::: Data excerpts :::

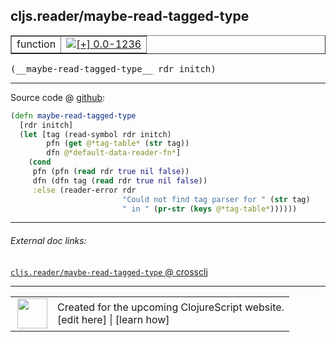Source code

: ## cljs.reader/maybe-read-tagged-type



 <table border="1">
<tr>
<td>function</td>
<td><a href="https://github.com/cljsinfo/cljs-api-docs/tree/0.0-1236"><img valign="middle" alt="[+] 0.0-1236" title="Added in 0.0-1236" src="https://img.shields.io/badge/+-0.0--1236-lightgrey.svg"></a> </td>
</tr>
</table>


 <samp>
(__maybe-read-tagged-type__ rdr initch)<br>
</samp>

---







Source code @ [github](https://github.com/clojure/clojurescript/blob/r1820/src/cljs/cljs/reader.cljs#L533-L543):

```clj
(defn maybe-read-tagged-type
  [rdr initch]
  (let [tag (read-symbol rdr initch)
        pfn (get @*tag-table* (str tag))
        dfn @*default-data-reader-fn*]
    (cond
     pfn (pfn (read rdr true nil false))
     dfn (dfn tag (read rdr true nil false))
     :else (reader-error rdr
                         "Could not find tag parser for " (str tag)
                         " in " (pr-str (keys @*tag-table*))))))
```

<!--
Repo - tag - source tree - lines:

 <pre>
clojurescript @ r1820
└── src
    └── cljs
        └── cljs
            └── <ins>[reader.cljs:533-543](https://github.com/clojure/clojurescript/blob/r1820/src/cljs/cljs/reader.cljs#L533-L543)</ins>
</pre>

-->

---



###### External doc links:

[`cljs.reader/maybe-read-tagged-type` @ crossclj](http://crossclj.info/fun/cljs.reader.cljs/maybe-read-tagged-type.html)<br>

---

 <table>
<tr><td>
<img valign="middle" align="right" width="48px" src="http://i.imgur.com/Hi20huC.png">
</td><td>
Created for the upcoming ClojureScript website.<br>
[edit here] | [learn how]
</td></tr></table>

[edit here]:https://github.com/cljsinfo/cljs-api-docs/blob/master/cljsdoc/cljs.reader_maybe-read-tagged-type.cljsdoc
[learn how]:https://github.com/cljsinfo/cljs-api-docs/wiki/cljsdoc-files

<!--

This information was too distracting to show to readers, but I'll leave it
commented here since it is helpful to:

- pretty-print the data used to generate this document
- and show how to retrieve that data



The API data for this symbol:

```clj
{:ns "cljs.reader",
 :name "maybe-read-tagged-type",
 :type "function",
 :signature ["[rdr initch]"],
 :source {:code "(defn maybe-read-tagged-type\n  [rdr initch]\n  (let [tag (read-symbol rdr initch)\n        pfn (get @*tag-table* (str tag))\n        dfn @*default-data-reader-fn*]\n    (cond\n     pfn (pfn (read rdr true nil false))\n     dfn (dfn tag (read rdr true nil false))\n     :else (reader-error rdr\n                         \"Could not find tag parser for \" (str tag)\n                         \" in \" (pr-str (keys @*tag-table*))))))",
          :title "Source code",
          :repo "clojurescript",
          :tag "r1820",
          :filename "src/cljs/cljs/reader.cljs",
          :lines [533 543]},
 :full-name "cljs.reader/maybe-read-tagged-type",
 :full-name-encode "cljs.reader_maybe-read-tagged-type",
 :history [["+" "0.0-1236"]]}

```

Retrieve the API data for this symbol:

```clj
;; from Clojure REPL
(require '[clojure.edn :as edn])
(-> (slurp "https://raw.githubusercontent.com/cljsinfo/cljs-api-docs/catalog/cljs-api.edn")
    (edn/read-string)
    (get-in [:symbols "cljs.reader/maybe-read-tagged-type"]))
```

-->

:::

What you should do
The reply must hold each line of the records verbatim and no pictures.

Exercise solution
Source code

: ## cljs.reader/maybe-read-tagged-type



 <table border="1">
<tr>
<td>function</td>
<td><a href="https://github.com/cljsinfo/cljs-api-docs/tree/0.0-1236"><img valign="middle" alt="[+] 0.0-1236" title="Added in 0.0-1236" src="https://img.shields.io/badge/+-0.0--1236-lightgrey.svg"></a> </td>
</tr>
</table>


 <samp>
(__maybe-read-tagged-type__ rdr initch)<br>
</samp>

---







Source code @ [github](https://github.com/clojure/clojurescript/blob/r1820/src/cljs/cljs/reader.cljs#L533-L543):

```clj
(defn maybe-read-tagged-type
  [rdr initch]
  (let [tag (read-symbol rdr initch)
        pfn (get @*tag-table* (str tag))
        dfn @*default-data-reader-fn*]
    (cond
     pfn (pfn (read rdr true nil false))
     dfn (dfn tag (read rdr true nil false))
     :else (reader-error rdr
                         "Could not find tag parser for " (str tag)
                         " in " (pr-str (keys @*tag-table*))))))
```

<!--
Repo - tag - source tree - lines:

 <pre>
clojurescript @ r1820
└── src
    └── cljs
        └── cljs
            └── <ins>[reader.cljs:533-543](https://github.com/clojure/clojurescript/blob/r1820/src/cljs/cljs/reader.cljs#L533-L543)</ins>
</pre>

-->

---



###### External doc links:

[`cljs.reader/maybe-read-tagged-type` @ crossclj](http://crossclj.info/fun/cljs.reader.cljs/maybe-read-tagged-type.html)<br>

---

 <table>
<tr><td>
<img valign="middle" align="right" width="48px" src="http://i.imgur.com/Hi20huC.png">
</td><td>
Created for the upcoming ClojureScript website.<br>
[edit here] | [learn how]
</td></tr></table>

[edit here]:https://github.com/cljsinfo/cljs-api-docs/blob/master/cljsdoc/cljs.reader_maybe-read-tagged-type.cljsdoc
[learn how]:https://github.com/cljsinfo/cljs-api-docs/wiki/cljsdoc-files

<!--

This information was too distracting to show to readers, but I'll leave it
commented here since it is helpful to:

- pretty-print the data used to generate this document
- and show how to retrieve that data



The API data for this symbol:

```clj
{:ns "cljs.reader",
 :name "maybe-read-tagged-type",
 :type "function",
 :signature ["[rdr initch]"],
 :source {:code "(defn maybe-read-tagged-type\n  [rdr initch]\n  (let [tag (read-symbol rdr initch)\n        pfn (get @*tag-table* (str tag))\n        dfn @*default-data-reader-fn*]\n    (cond\n     pfn (pfn (read rdr true nil false))\n     dfn (dfn tag (read rdr true nil false))\n     :else (reader-error rdr\n                         \"Could not find tag parser for \" (str tag)\n                         \" in \" (pr-str (keys @*tag-table*))))))",
          :title "Source code",
          :repo "clojurescript",
          :tag "r1820",
          :filename "src/cljs/cljs/reader.cljs",
          :lines [533 543]},
 :full-name "cljs.reader/maybe-read-tagged-type",
 :full-name-encode "cljs.reader_maybe-read-tagged-type",
 :history [["+" "0.0-1236"]]}

```

Retrieve the API data for this symbol:

```clj
;; from Clojure REPL
(require '[clojure.edn :as edn])
(-> (slurp "https://raw.githubusercontent.com/cljsinfo/cljs-api-docs/catalog/cljs-api.edn")
    (edn/read-string)
    (get-in [:symbols "cljs.reader/maybe-read-tagged-type"]))
```

-->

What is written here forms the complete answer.